# Equivalent Interest Rate For T-Bills / Savings Bonds Calculator

I whipped out my ancient how-to-make-a-website book, and made a simple but handy JavaScript calculator for calculating the equivalent bank CD rate for a given T-Bill or Savings Bond rate, as the interest from them are exempt from local and state taxes. This uses the rate conversion formula previously given. Remember, marginal means the tax rate at which your last earned dollar is taxed. Please try it out and let me know if something’s broken:

Calculator:

Enter your marginal federal income tax rate:
%
Enter your marginal state/local income tax rate:
%
Enter the T-Bill or Savings Bond interest rate:
%

The approximate equivalent bank rate is:
%

For example, at my 25% Fed and 9% State tax rates, the current 4.14% rate for a 4-week T-Bill is the equivalent of a 1-month bank CD earning 4.70% annualized.
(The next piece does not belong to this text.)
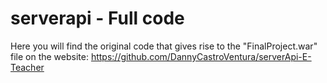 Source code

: # serverapi - Full code
Here you will find the original code that gives rise to the "FinalProject.war" file on the website: https://github.com/DannyCastroVentura/serverApi-E-Teacher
Note: The above calculator does not assume that you will itemize deductions and deduct your state taxes from your federal taxes. Even if you do itemize, I would note that everyone gets the standard deduction, so it’s not necessarily fully deductible.

Useful Resources:
Recent T-Bill auction results
2006 Federal Tax Rates
State Income Tax Rates

1. How is the T-Bill rate calculated? I purchased a 4-week T-Bill for \$1000. The rate was 4.033% according to the TD site. The purchase price was \$996.92. So I will receive \$3.08 at maturity. At an APR of 4.033%, should the purchase price have been \$996.39 and I should recieve \$3.60 at maturity? I can’t seem to get the calculation right.

2. Dan says:

Jonathan – I really like the calculator!

Steve – I think I may have originally been making the same calculation mistake – thinking of the 28-day bills as “1-month” bills, and therefore dividing the rate by twelve to determine the interest at maturity. But with all of the 30- and 31-day months, it’s actually quite close to 13 4-week bills you can reinvest within a year’s span. So I think you’ll find if you divide by 13 instead of 12, the number will come out very close to the investment rate the Treasury has posted.

(Or if you really want to be as precise as possible, divide by 365 and then multiply by the number of days in the term of the bill to get the interest.)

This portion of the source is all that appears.